I nuovi divulgatori vantano, però, il fascino – se non l’intenzione – degli oracoli: “È un meccanismo comprensibile”, spiega Piergiorgio Odifreddi, matematico e anch’egli divulgatore (uno su tutti, Il matematico impertinente, Longanesi). “I media e il pubblico sono attratti dai personaggi eccentrici, eretici, anticonvenzionali. Serve eccentricità scientifica per avere successo: non ci interessa quello che dice Einstein, ché tanto non lo capiamo, ma il personaggio Einstein, il perfetto stereotipo dello scienziato pazzo, borderline”.
Moda, fenomeno editoriale creato ad arte o semplice curiosità: da cosa nasce l’exploit dei titoli di scienza? “Ormai da vent’anni la divulgazione scientifica ha preso piede, non solo grazie all’editoria, ma anche attraverso i festival, i film, i fumetti… L’universo elegante di Brian Greene (Einaudi) fu rilanciato addirittura da Woody Allen.
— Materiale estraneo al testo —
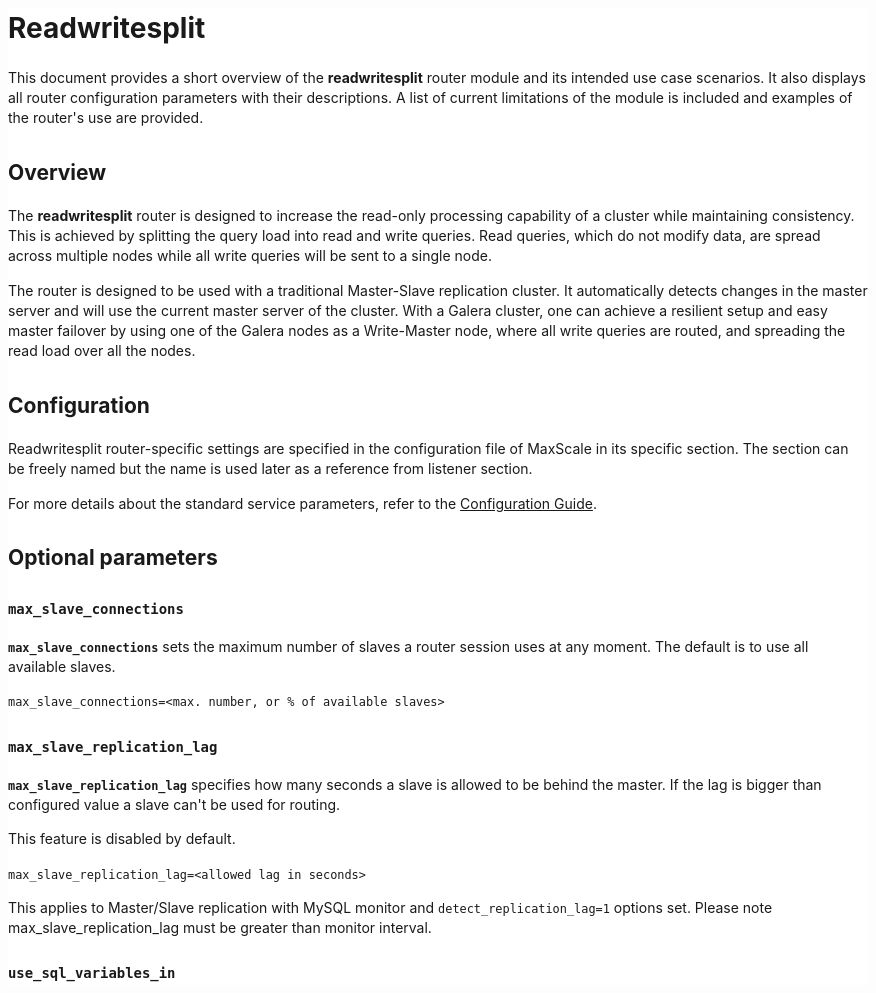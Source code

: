 # Readwritesplit

This document provides a short overview of the **readwritesplit** router module and its intended use case scenarios. It also displays all router configuration parameters with their descriptions. A list of current limitations of the module is included and examples of the router's use are provided.

## Overview

The **readwritesplit** router is designed to increase the read-only processing capability of a cluster while maintaining consistency. This is achieved by splitting the query load into read and write queries. Read queries, which do not modify data, are spread across multiple nodes while all write queries will be sent to a single node. 

The router is designed to be used with a traditional Master-Slave replication cluster. It automatically detects changes in the master server and will use the current master server of the cluster. With a Galera cluster, one can achieve a resilient setup and easy master failover by using one of the Galera nodes as a Write-Master node, where all write queries are routed, and spreading the read load over all the nodes.

## Configuration

Readwritesplit router-specific settings are specified in the configuration file of MaxScale in its specific section. The section can be freely named but the name is used later as a reference from listener section.

For more details about the standard service parameters, refer to the [Configuration Guide](../Getting-Started/Configuration-Guide.md).

## Optional parameters

### `max_slave_connections`

**`max_slave_connections`** sets the maximum number of slaves a router session uses at any moment. The default is to use all available slaves.

	max_slave_connections=<max. number, or % of available slaves>

### `max_slave_replication_lag`
**`max_slave_replication_lag`** specifies how many seconds a slave is allowed to be behind the master. If the lag is bigger than configured value a slave can't be used for routing.

This feature is disabled by default.

	max_slave_replication_lag=<allowed lag in seconds>

This applies to Master/Slave replication with MySQL monitor and `detect_replication_lag=1` options set.
Please note max_slave_replication_lag must be greater than monitor interval.


### `use_sql_variables_in`
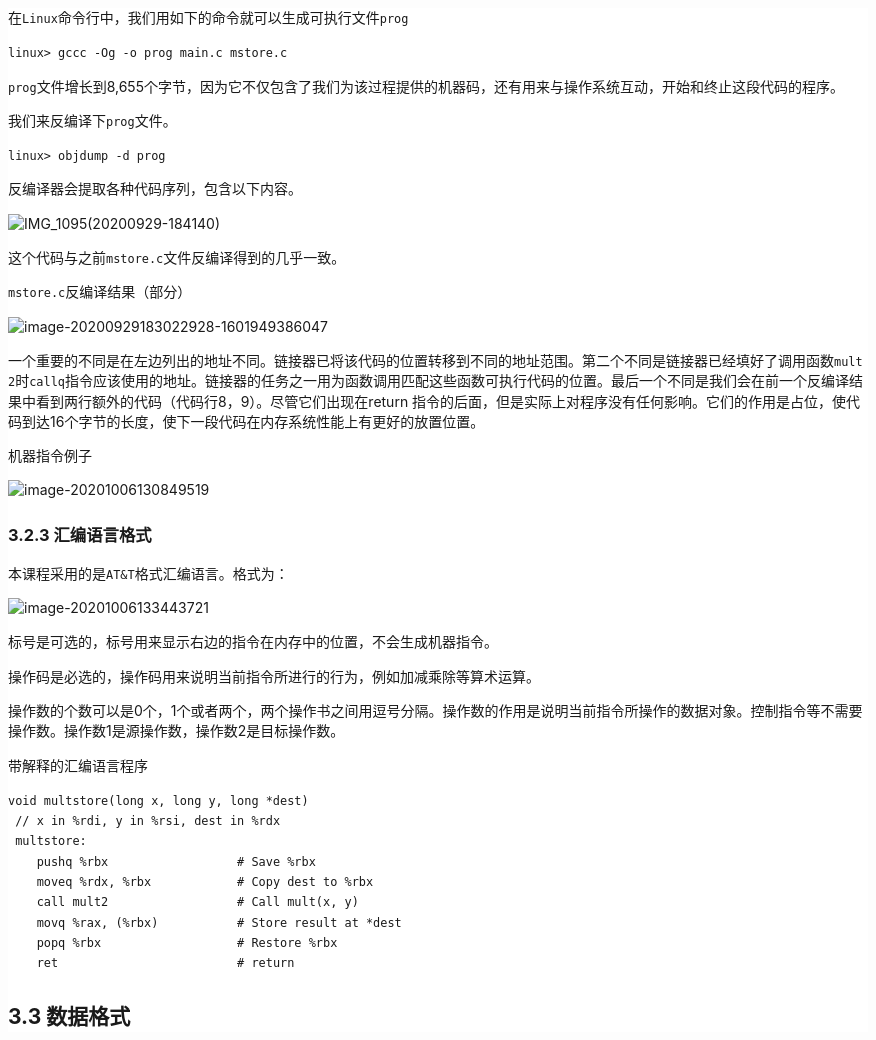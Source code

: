   在`Linux`命令行中，我们用如下的命令就可以生成可执行文件`prog`

  ```shell
  linux> gccc -Og -o prog main.c mstore.c
  ```

  `prog`文件增长到8,655个字节，因为它不仅包含了我们为该过程提供的机器码，还有用来与操作系统互动，开始和终止这段代码的程序。

  我们来反编译下`prog`文件。

  ```shell
  linux> objdump -d prog
  ```

  反编译器会提取各种代码序列，包含以下内容。

![IMG_1095(20200929-184140)](../../images/IMG_1095(20200929-184140).JPG)

这个代码与之前`mstore.c`文件反编译得到的几乎一致。

`mstore.c`反编译结果（部分）

![image-20200929183022928-1601949386047](../../images/image-20200929183022928-1601949386047.png)

一个重要的不同是在左边列出的地址不同。链接器已将该代码的位置转移到不同的地址范围。第二个不同是链接器已经填好了调用函数`mult2`时`callq`指令应该使用的地址。链接器的任务之一用为函数调用匹配这些函数可执行代码的位置。最后一个不同是我们会在前一个反编译结果中看到两行额外的代码（代码行8，9）。尽管它们出现在return 指令的后面，但是实际上对程序没有任何影响。它们的作用是占位，使代码到达16个字节的长度，使下一段代码在内存系统性能上有更好的放置位置。

机器指令例子

![image-20201006130849519](../../images/image-20201006130849519.png)

### 3.2.3 汇编语言格式

本课程采用的是`AT&T`格式汇编语言。格式为：

![image-20201006133443721](../../images/image-20201006133443721.png)

标号是可选的，标号用来显示右边的指令在内存中的位置，不会生成机器指令。

操作码是必选的，操作码用来说明当前指令所进行的行为，例如加减乘除等算术运算。

操作数的个数可以是0个，1个或者两个，两个操作书之间用逗号分隔。操作数的作用是说明当前指令所操作的数据对象。控制指令等不需要操作数。操作数1是源操作数，操作数2是目标操作数。

带解释的汇编语言程序

```assembly
void multstore(long x, long y, long *dest)
 // x in %rdi, y in %rsi, dest in %rdx
 multstore:
	pushq %rbx					# Save %rbx
	moveq %rdx, %rbx			# Copy dest to %rbx
	call mult2					# Call mult(x, y)
	movq %rax, (%rbx)			# Store result at *dest
	popq %rbx					# Restore %rbx
	ret 						# return
```

## 3.3 数据格式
Il caso più eclatante resta, però, Dal big bang ai buchi neri di Stephen Hawking (Bur): un successo planetario, che dipende a mio avviso da due fattori, comuni a Rovelli. Il primo è l’aspetto fisico, legato alla grave malattia dell’astrofisico; così il mio amico Carlo, che gira coi sandali da frate, spettinato, ha il physique du rôle dello scienziato eccentrico. Poi, in entrambi, prevale l’aspetto predicatorio: la gente vuole avere certezze. Se scrivo in un libro, o lascio intendere, che sono tutti ignoranti e cretini, cosa che probabilmente è più vicina alla realtà, non venderò nulla. Se l’autore invece dà l’illusione al lettore di essere intelligente e di capire, spiegandogli la scienza in modo sufficientemente superficiale, ecco che sono tutti contenti. Hawking è stato, in questo, un maestro: ha venduto milioni di copie nel mondo, ma se uno chiede al lettore ‘che cos’hai capito?’, probabilmente non saprebbe ripetere nemmeno una frase. Vale pure per Rovelli con Sette brevi lezioni di fisica (Adelphi): lì è stato il genio di Calasso a capire che il filone funziona. Non a caso Adelphi è una casa editrice molto new age, ammicca al pubblico con teorie parascientifiche…”.
C’è pure un pizzico di ironia e sadismo, da quelle parti: basti pensare ai Sei pezzi facili – si fa per dire – e ai Sei pezzi meno facili – si fa per dire – di Richard Feynman. “Lui è il tipico esempio del genio burlone, famoso proprio per la sua buffonaggine, la sua vita tra spogliarelliste e pub”. Questo sul versante mondano, mentre su quello spirituale i nuovi divulgatori si pongono spesso come filosofi, abbozzando una visione mistica della scienza, quasi religiosa. Metafora di oscurità, tra sacro e profano, è il termine “buchi neri”. “Fino agli Anni 60 si chiamavano ‘singolarità spazio-temporali’; ovvio che non interessassero al pubblico. Fu John Wheeler a coniare la definizione: un’operazione di marketing dal facile doppio senso, tanto da precisare che ‘i buchi neri non hanno peli’… È chiaro, poi, che argomenti come il tempo, l’universo, la fine del mondo attirano più delle formulette asettiche”. Ma stiamo sempre parlando di teorie scientifiche, quindi perfettibili, non di verità metafisiche o dogmatiche. “Infatti, quando Rovelli va in tv e dice: ‘Noi sappiamo che il tempo non esiste’, sta avanzando la sua teoria, tra l’altro minoritaria e poco condivisa nella comunità scientifica”. Ma tanto, chi lo capisce e lo contesta?